= WORK INSTRUCTIONS =
Sort through the entries below and pull out lines containing the word "Teacher".
+++
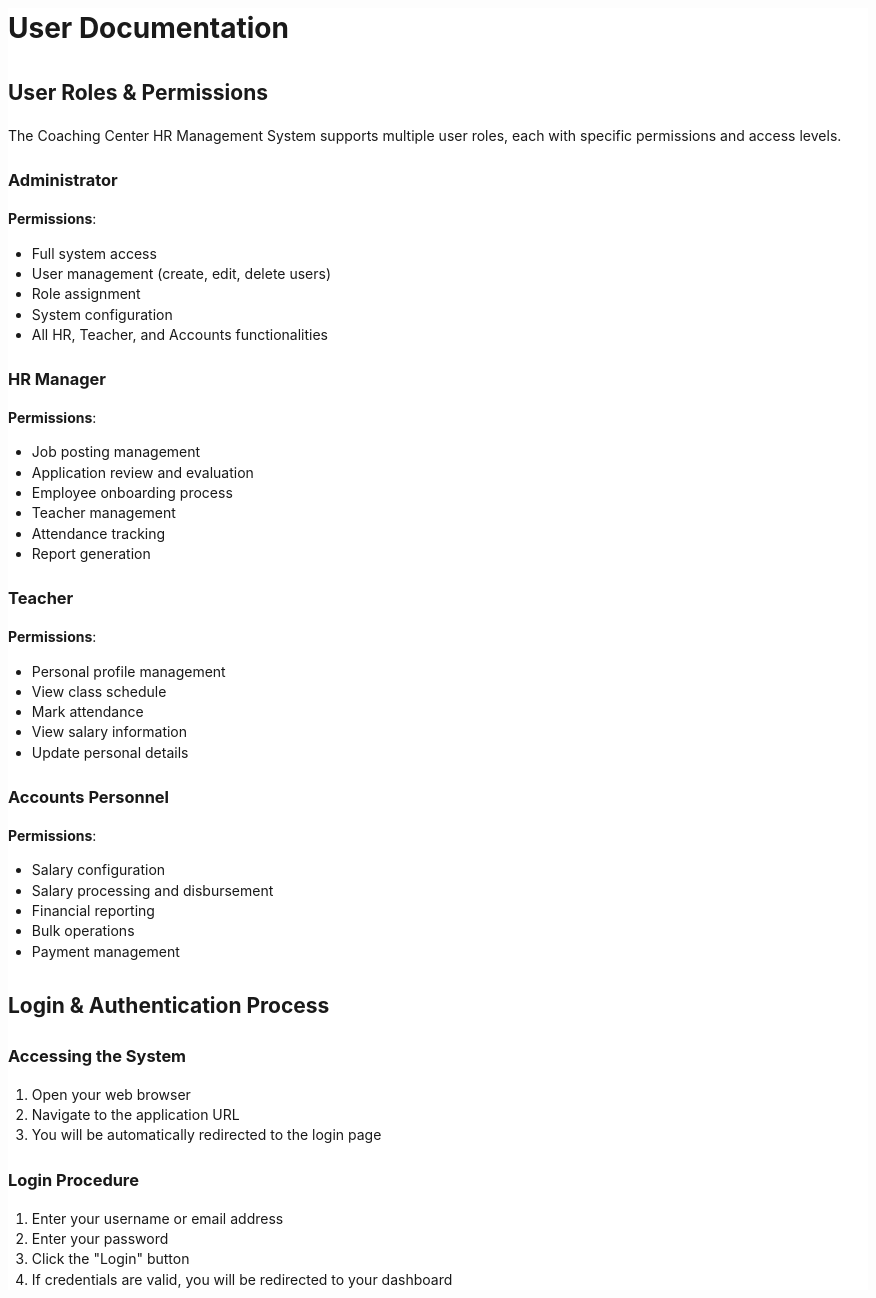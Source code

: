 # User Documentation

## User Roles & Permissions

The Coaching Center HR Management System supports multiple user roles, each with specific permissions and access levels.

### Administrator
**Permissions**:
- Full system access
- User management (create, edit, delete users)
- Role assignment
- System configuration
- All HR, Teacher, and Accounts functionalities

### HR Manager
**Permissions**:
- Job posting management
- Application review and evaluation
- Employee onboarding process
- Teacher management
- Attendance tracking
- Report generation

### Teacher
**Permissions**:
- Personal profile management
- View class schedule
- Mark attendance
- View salary information
- Update personal details

### Accounts Personnel
**Permissions**:
- Salary configuration
- Salary processing and disbursement
- Financial reporting
- Bulk operations
- Payment management

## Login & Authentication Process

### Accessing the System
1. Open your web browser
2. Navigate to the application URL
3. You will be automatically redirected to the login page

### Login Procedure
1. Enter your username or email address
2. Enter your password
3. Click the "Login" button
4. If credentials are valid, you will be redirected to your dashboard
+++
= YOUR RESPONSE =
- All HR, Teacher, and Accounts functionalities
- Teacher management
### Teacher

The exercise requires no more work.